SITA, a data firm that works with some of the world’s largest airlines, announced Thursday that it had been the victim of a “highly sophisticated cyberattack,” the likes of which compromised information on hundreds of thousands of airline passengers all over the world.
The attack, which occurred in February, targeted data stored on SITA’s Passenger Service System servers, which are responsible for storing information related to transactions between carriers and customers. One of the things SITA does is act as a mechanism for data exchange between different airlines—helping to ensure that passenger “benefits can be used across different carriers” in a systematized fashion.
Understanding what specific data the hackers accessed is, at this point, a little tough—though it would appear that some of it was frequent flier information shared with SITA by members of the Star Alliance, the world’s largest global airline alliance.
An airline alliance is basically an industry consortium, and Star’s membership is comprised of some of the world’s most prominent airlines—including United Airlines, Lufthansa, Air Canada, and 23 others. Of those members, a number have already stepped forward to announce breaches in connection with the attack—and SITA itself would appear to have acknowledged that the affected parties are connected to alliance memberships.
One Alliance member, Air New Zealand, recently wrote to customers that “some of our customers’ data as well as that of many other Star Alliance airlines” had been affected by the SITA attack.
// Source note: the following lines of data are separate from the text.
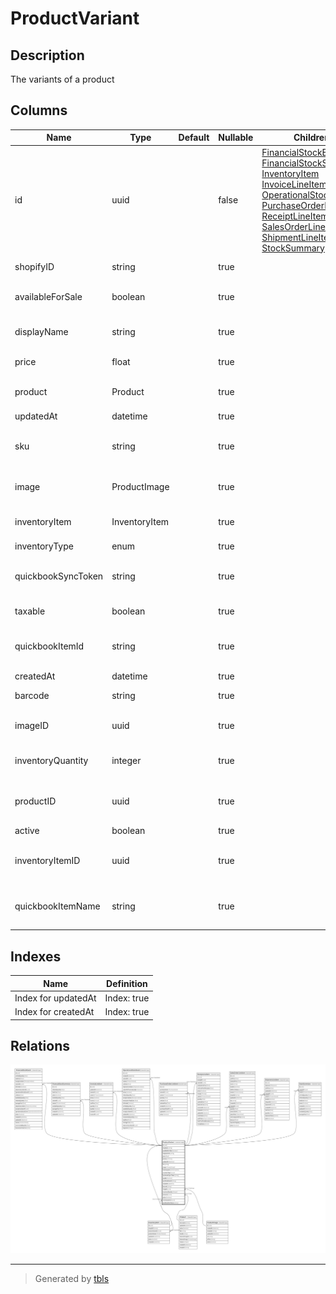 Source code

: # ProductVariant

## Description

The variants of a product

## Columns

| Name | Type | Default | Nullable | Children | Parents | Comment |
| ---- | ---- | ------- | -------- | -------- | ------- | ------- |
| id | uuid |  | false | [FinancialStockEvent](FinancialStockEvent.md) [FinancialStockSummary](FinancialStockSummary.md) [InventoryItem](InventoryItem.md) [InvoiceLineItem](InvoiceLineItem.md) [OperationalStockEvent](OperationalStockEvent.md) [PurchaseOrderLineItem](PurchaseOrderLineItem.md) [ReceiptLineItem](ReceiptLineItem.md) [SalesOrderLineItem](SalesOrderLineItem.md) [ShipmentLineItem](ShipmentLineItem.md) [StockSummary](StockSummary.md) |  |  |
| shopifyID | string |  | true |  |  | Shopify product ID |
| availableForSale | boolean |  | true |  |  | Is the product available for sale |
| displayName | string |  | true |  |  | The display name of the product |
| price | float |  | true |  |  | The price of the product |
| product | Product |  | true |  | [Product](Product.md) | The product of the product variant |
| updatedAt | datetime |  | true |  |  | updatedAt |
| sku | string |  | true |  |  | The sku(Stock Keeping Unit) of the product |
| image | ProductImage |  | true |  | [ProductImage](ProductImage.md) | The image of the product variant |
| inventoryItem | InventoryItem |  | true |  | [InventoryItem](InventoryItem.md) | The inventory item of the product |
| inventoryType | enum |  | true |  |  | inventoryType |
| quickbookSyncToken | string |  | true |  |  | The quickbook sync token of the product |
| taxable | boolean |  | true |  |  | Is the product taxable |
| quickbookItemId | string |  | true |  |  | The quickbook item ID of the product |
| createdAt | datetime |  | true |  |  | createdAt |
| barcode | string |  | true |  |  | The barcode of the product |
| imageID | uuid |  | true |  | [ProductImage](ProductImage.md) | The image of the product variant |
| inventoryQuantity | integer |  | true |  |  | The inventory quantity of the product |
| productID | uuid |  | true |  | [Product](Product.md) | The product ID of the product variant |
| active | boolean |  | true |  |  | active |
| inventoryItemID | uuid |  | true |  | [InventoryItem](InventoryItem.md) | The inventory item ID of the product deprecated |
| quickbookItemName | string |  | true |  |  | The quickbook item name of the product |

## Indexes

| Name | Definition |
| ---- | ---------- |
| Index for updatedAt | Index: true |
| Index for createdAt | Index: true |

## Relations

![er](ProductVariant.svg)

---

> Generated by [tbls](https://github.com/k1LoW/tbls)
Similarly, Singapore Airlines recently told its customers that some of its data had been affected by the breach because “Star Alliance member airlines provide a restricted set of frequent flyer programme [sic] data to the alliance, which is then sent on to other member airlines to reside in their respective passenger service systems.”
It’s unclear whether all of the Star Alliance members have been affected. A SITA representative told TechCrunch that the breach “affects various airlines around the world, not just in the United States,” but declined to name all of them. We have reached out to SITA for comment and will update if they reply.
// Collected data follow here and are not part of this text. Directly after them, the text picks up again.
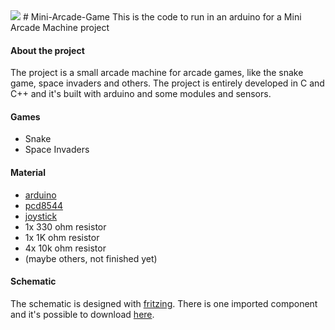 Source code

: <img src="https://i.ytimg.com/vi/AvYQ1kYgeEM/maxresdefault.jpg"/>
# Mini-Arcade-Game
This is the code to run in an arduino for a Mini Arcade Machine project

#### About the project
The project is a small arcade machine for arcade games, like the snake game, space invaders and others. The project is entirely developed in C and C++ and it's built with arduino and some modules and sensors.

#### Games
- Snake
- Space Invaders

#### Material
- [arduino][arduino-url]
- [pcd8544][pcd8544-url]
- [joystick][joystick-url]
- 1x 330 ohm resistor
- 1x 1K ohm resistor
- 4x 10k ohm resistor
- (maybe others, not finished yet)

#### Schematic
The schematic is designed with [fritzing][fritzing-url]. There is one imported component and it's possible to download [here][download-pcd8544-fritzing].


[joystick-url]: http://dlnmh9ip6v2uc.cloudfront.net/images/products/10433-01b.jpg
[arduino-url]: https://www.arduino.cc
[pcd8544-url]: https://github.com/rm-hull/pcd8544
[fritzing-url]: http://fritzing.org
[download-pcd8544-fritzing]: https://github.com/RafaGS/Fritzing/blob/master/Nokia%205110%20LCD%20basado%20en%20PCD8544%20(8%20pin).fzpz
So far, it would appear that the nature of the breach is more wide than deep. That is, a lot of people seem to have been affected, though in most cases the data that was being shared with SITA does not seem that extensive. In the case of Singapore Airlines, for instance, upwards of 500,000 people had their data compromised, though the data did not include things like member itineraries, passwords, or credit card information. The airline has stated:
Around 580,000 KrisFlyer and PPS members have been affected by the breach of the SITA PSS servers. The information involved is limited to the membership number and tier status and, in some cases, membership name, as this is the full extent of the frequent flyer data that Singapore Airlines shares with other Star Alliance member airlines for this data transfer.
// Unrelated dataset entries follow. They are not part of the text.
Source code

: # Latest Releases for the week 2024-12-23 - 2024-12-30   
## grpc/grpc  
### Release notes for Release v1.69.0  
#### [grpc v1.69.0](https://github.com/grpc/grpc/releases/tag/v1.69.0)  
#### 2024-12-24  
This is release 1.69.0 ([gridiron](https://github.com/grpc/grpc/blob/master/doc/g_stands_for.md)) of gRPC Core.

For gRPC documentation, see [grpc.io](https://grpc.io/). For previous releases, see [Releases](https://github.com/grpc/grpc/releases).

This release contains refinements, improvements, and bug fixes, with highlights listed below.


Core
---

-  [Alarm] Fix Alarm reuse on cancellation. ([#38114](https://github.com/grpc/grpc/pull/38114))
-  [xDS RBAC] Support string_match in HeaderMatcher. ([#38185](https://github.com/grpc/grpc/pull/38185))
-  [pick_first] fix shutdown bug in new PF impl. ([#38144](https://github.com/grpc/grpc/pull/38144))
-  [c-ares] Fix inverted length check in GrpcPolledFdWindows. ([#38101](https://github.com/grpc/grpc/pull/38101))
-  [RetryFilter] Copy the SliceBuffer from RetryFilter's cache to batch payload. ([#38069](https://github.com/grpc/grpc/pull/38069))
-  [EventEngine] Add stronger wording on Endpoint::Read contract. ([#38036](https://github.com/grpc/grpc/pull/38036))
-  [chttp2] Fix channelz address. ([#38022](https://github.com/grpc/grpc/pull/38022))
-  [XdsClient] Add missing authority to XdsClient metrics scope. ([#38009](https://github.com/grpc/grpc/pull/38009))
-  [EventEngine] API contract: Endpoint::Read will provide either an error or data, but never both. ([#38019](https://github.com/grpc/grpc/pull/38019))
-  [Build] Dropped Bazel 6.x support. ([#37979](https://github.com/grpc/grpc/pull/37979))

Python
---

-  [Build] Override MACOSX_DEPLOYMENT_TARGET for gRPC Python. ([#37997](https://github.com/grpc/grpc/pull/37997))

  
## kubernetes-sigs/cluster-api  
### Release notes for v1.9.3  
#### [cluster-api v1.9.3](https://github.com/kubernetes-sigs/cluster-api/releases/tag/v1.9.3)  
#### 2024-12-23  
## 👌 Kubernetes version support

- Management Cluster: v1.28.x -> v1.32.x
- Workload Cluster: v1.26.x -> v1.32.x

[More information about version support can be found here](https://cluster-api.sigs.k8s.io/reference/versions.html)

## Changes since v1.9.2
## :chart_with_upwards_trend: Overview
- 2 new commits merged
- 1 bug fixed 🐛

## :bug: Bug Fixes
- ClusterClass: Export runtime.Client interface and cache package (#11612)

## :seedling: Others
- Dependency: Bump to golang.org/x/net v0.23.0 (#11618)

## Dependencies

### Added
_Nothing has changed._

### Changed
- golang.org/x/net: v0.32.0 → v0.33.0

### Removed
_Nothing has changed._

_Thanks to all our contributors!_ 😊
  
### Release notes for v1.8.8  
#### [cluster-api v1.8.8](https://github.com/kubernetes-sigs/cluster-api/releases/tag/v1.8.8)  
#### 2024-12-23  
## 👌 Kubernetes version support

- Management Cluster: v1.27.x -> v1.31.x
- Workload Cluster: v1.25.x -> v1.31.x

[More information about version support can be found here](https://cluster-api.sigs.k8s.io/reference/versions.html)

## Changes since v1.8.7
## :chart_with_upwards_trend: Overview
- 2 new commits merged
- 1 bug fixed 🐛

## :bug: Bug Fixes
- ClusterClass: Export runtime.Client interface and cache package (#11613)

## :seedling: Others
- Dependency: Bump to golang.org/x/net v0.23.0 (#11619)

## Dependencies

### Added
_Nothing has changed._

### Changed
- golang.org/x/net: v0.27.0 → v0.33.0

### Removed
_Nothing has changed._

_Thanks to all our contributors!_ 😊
So...having a hacker know how often you fly doesn’t really seem that bad, right? However, even if the SITA breach isn’t that extensive, it’s yet another great example of what kind of problem third parties pose for organizations within a supply chain—and what an appealing target they make for hackers. Because of the convoluted ways in which personal data is collected, stored, and shared, it’s incredibly easy for security officials to miss the weakest link in an industry’s chain. On the other hand, it can be incredibly easy for a hacker to spot one.